Geopolitical tension is fast becoming a destabilizing force to business environments around the world.
In recent months and years, geopolitical spats have caused business disruptions such as higher operating costs, unpredictable shifts in compliance obligations, and even outright bans on business activity.
Geopolitical risks are no longer contained within countries traditionally regarded as politically unstable or war-torn. In fact, the fallout from an ongoing diplomatic dispute between Saudi Arabia and Canada has resulted in a series of unforeseen consequences for multinationals and financial institutions caught in the crossfire.
Last year, government officials in Saudi Arabia and Canada locked horns over commentary that was posted on Twitter by the Canadian Foreign Minister, Chrystia Freeland. Government officials in Saudi Arabia reacted swiftly to the social media posts by imposing retaliatory measures. These measures included trade bans, commercial restrictions, and severance of diplomatic ties.
The central bank and state pension funds in Saudi Arabia also disposed of their holdings in any Canadian equities, bonds, and cash holdings. Plans for new trade and investment from Saudi Arabia to Canada were also stalled.
The diplomatic dispute created uncertainty over whether additional punitive measures could be introduced that would impact business activity.
Countries face off
The Canadian government has separately engaged in verbal scuffles with U.S. President Donald Trump’s administration, resulting in less drastic but still relevant geopolitical risk for businesses.
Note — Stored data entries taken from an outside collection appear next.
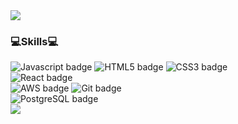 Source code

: <img src="https://capsule-render.vercel.app/api?type=waving&color=74d2e7&height=250&section=header&text=root:enterance&fontColor=ffffff&fontSize=40" />

### 💻Skills💻

<div style="">
  
  <img src="https://img.shields.io/badge/Javascript-yellow?style=flat-square&logo=JavaScript&logoColor=white" alt="Javascript badge" />
  <img src="https://img.shields.io/badge/HTML5-E34F26?style=flat-square&logo=HTML5&logoColor=white" alt="HTML5 badge" />
  <img src="https://img.shields.io/badge/CSS3-037ef3?style=flat-square&logo=CSS3&logoColor=white" alt="CSS3 badge" />
  <br/>
  <img src="https://img.shields.io/badge/React-09D3AC?style=flat-square&logo=Create%20React%20App&logoColor=white" alt="React badge" />
  <br/>
  <img src="https://img.shields.io/badge/AWS-232F3E?style=flat-square&logo=Amazon%20AWS&logoColor=white" alt="AWS badge" />
  <img src="https://img.shields.io/badge/Github-181717?style=flat-square&logo=Github&logoColor=white" alt="Git badge" />
  <br/>
  <img src="https://img.shields.io/badge/PostgreSQL-4169E1?style=flat-square&logo=PostgreSQL&logoColor=white" alt="PostgreSQL badge" />
</div>


<img src="https://capsule-render.vercel.app/api?type=rect&color=74d2e7&height=150&section=footer&text=root:exit&fontColor=ffffff&fontSize=40&animation=twinkling" />
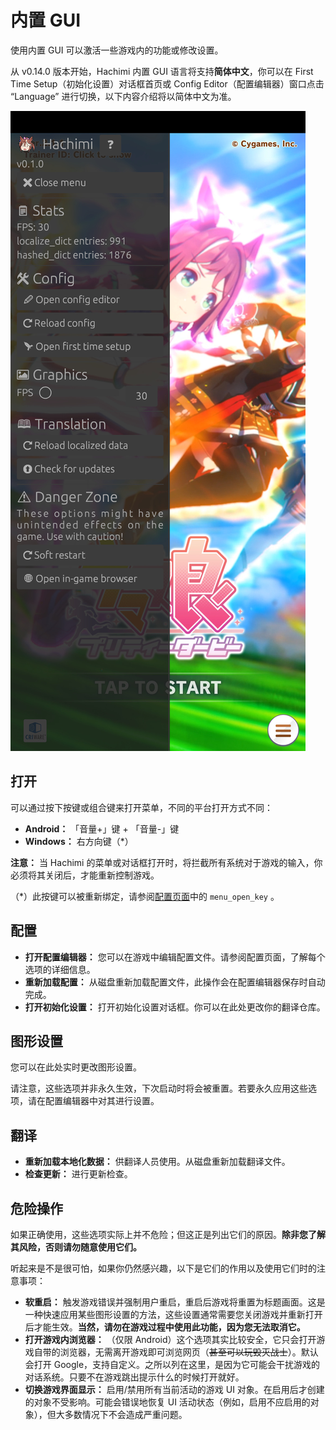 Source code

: # 内置 GUI
使用内置 GUI 可以激活一些游戏内的功能或修改设置。

从 v0.14.0 版本开始，Hachimi 内置 GUI 语言将支持**简体中文**，你可以在 First Time Setup（初始化设置）对话框首页或 Config Editor（配置编辑器）窗口点击 “Language” 进行切换，以下内容介绍将以简体中文为准。

![GUI screenshot](/assets/built-in-gui.jpg)

## 打开
可以通过按下按键或组合键来打开菜单，不同的平台打开方式不同：
- **Android：** 「音量+」键 + 「音量-」键
- **Windows：** 右方向键（\*）

**注意：** 当 Hachimi 的菜单或对话框打开时，将拦截所有系统对于游戏的输入，你必须将其关闭后，才能重新控制游戏。 

（\*）此按键可以被重新绑定，请参阅[配置页面](/zh-cn/docs/hachimi/config)中的 `menu_open_key` 。

## 配置
- **打开配置编辑器：** 您可以在游戏中编辑配置文件。请参阅配置页面，了解每个选项的详细信息。
- **重新加载配置：** 从磁盘重新加载配置文件，此操作会在配置编辑器保存时自动完成。
- **打开初始化设置：** 打开初始化设置对话框。你可以在此处更改你的翻译仓库。

## 图形设置
您可以在此处实时更改图形设置。

请注意，这些选项并非永久生效，下次启动时将会被重置。若要永久应用这些选项，请在配置编辑器中对其进行设置。

## 翻译
- **重新加载本地化数据：** 供翻译人员使用。从磁盘重新加载翻译文件。
- **检查更新：** 进行更新检查。

## 危险操作
如果正确使用，这些选项实际上并不危险；但这正是列出它们的原因。**除非您了解其风险，否则请勿随意使用它们。**

听起来是不是很可怕，如果你仍然感兴趣，以下是它们的作用以及使用它们时的注意事项：

- **软重启：** 触发游戏错误并强制用户重启，重启后游戏将重置为标题画面。这是一种快速应用某些图形设置的方法，这些设置通常需要您关闭游戏并重新打开后才能生效。**当然，请勿在游戏过程中使用此功能，因为您无法取消它。**
- **打开游戏内浏览器：** （仅限 Android）这个选项其实比较安全，它只会打开游戏自带的浏览器，无需离开游戏即可浏览网页（~~甚至可以玩毁灭战士~~）。默认会打开 Google，支持自定义。之所以列在这里，是因为它可能会干扰游戏的对话系统。只要不在游戏跳出提示什么的时候打开就好。
- **切换游戏界面显示：** 启用/禁用所有当前活动的游戏 UI 对象。在启用后才创建的对象不受影响。可能会错误地恢复 UI 活动状态（例如，启用不应启用的对象），但大多数情况下不会造成严重问题。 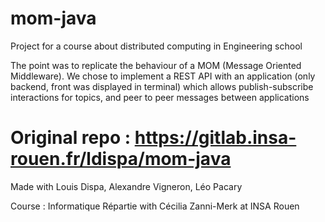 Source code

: # mom-java
Project for a course about distributed computing in Engineering school

The point was to replicate the behaviour of a MOM (Message Oriented Middleware).
We chose to implement a REST API with an application (only backend, front was displayed in terminal) which allows publish-subscribe interactions for topics, and peer to peer messages between applications

# Original repo : https://gitlab.insa-rouen.fr/ldispa/mom-java

Made with Louis Dispa, Alexandre Vigneron, Léo Pacary

Course : Informatique Répartie with Cécilia Zanni-Merk at INSA Rouen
Diplomatic relations between Canada and the United States have become increasingly strained over the past year. Tensions reached a peak after the Trump administration announced that it would impose a series of tariffs on Canadian steel and aluminum. The Canadian government responded by introducing punitive measures on American goods. Further, rocky negotiations over the ratification of the United States-Mexico-Canada Agreement (USMCA), which was put forth to replace the North American Free Trade Agreement (NAFTA), have further strained relations between the two governments over the past year.
Canada and Mexico are not the only countries that has been affected by geopolitical uncertainty initiated by the United States. The Trump administration has abruptly changed sanctions laws in recent months and years, resulting in an environment of constant uncertainty, creating immense challenges for compliance professionals at financial institutions around the world.
Financial institutions with an international presence have been caught in a crossfire between regulators which has undoubtedly posed challenges for compliance with sanctions obligations.
Following the decision by the Trump administration to reinstate sanctions against Iran, for example, regulators in the European Union have introduced legislation to mitigate the effect of U.S. sanctions by protecting European business that deal with Iran. The measures, which forbid EU persons from complying with U.S. sanctions, gives firms the ability to sue in court to recover potential damages from parties who withdraw from contracts due to U.S. sanctions.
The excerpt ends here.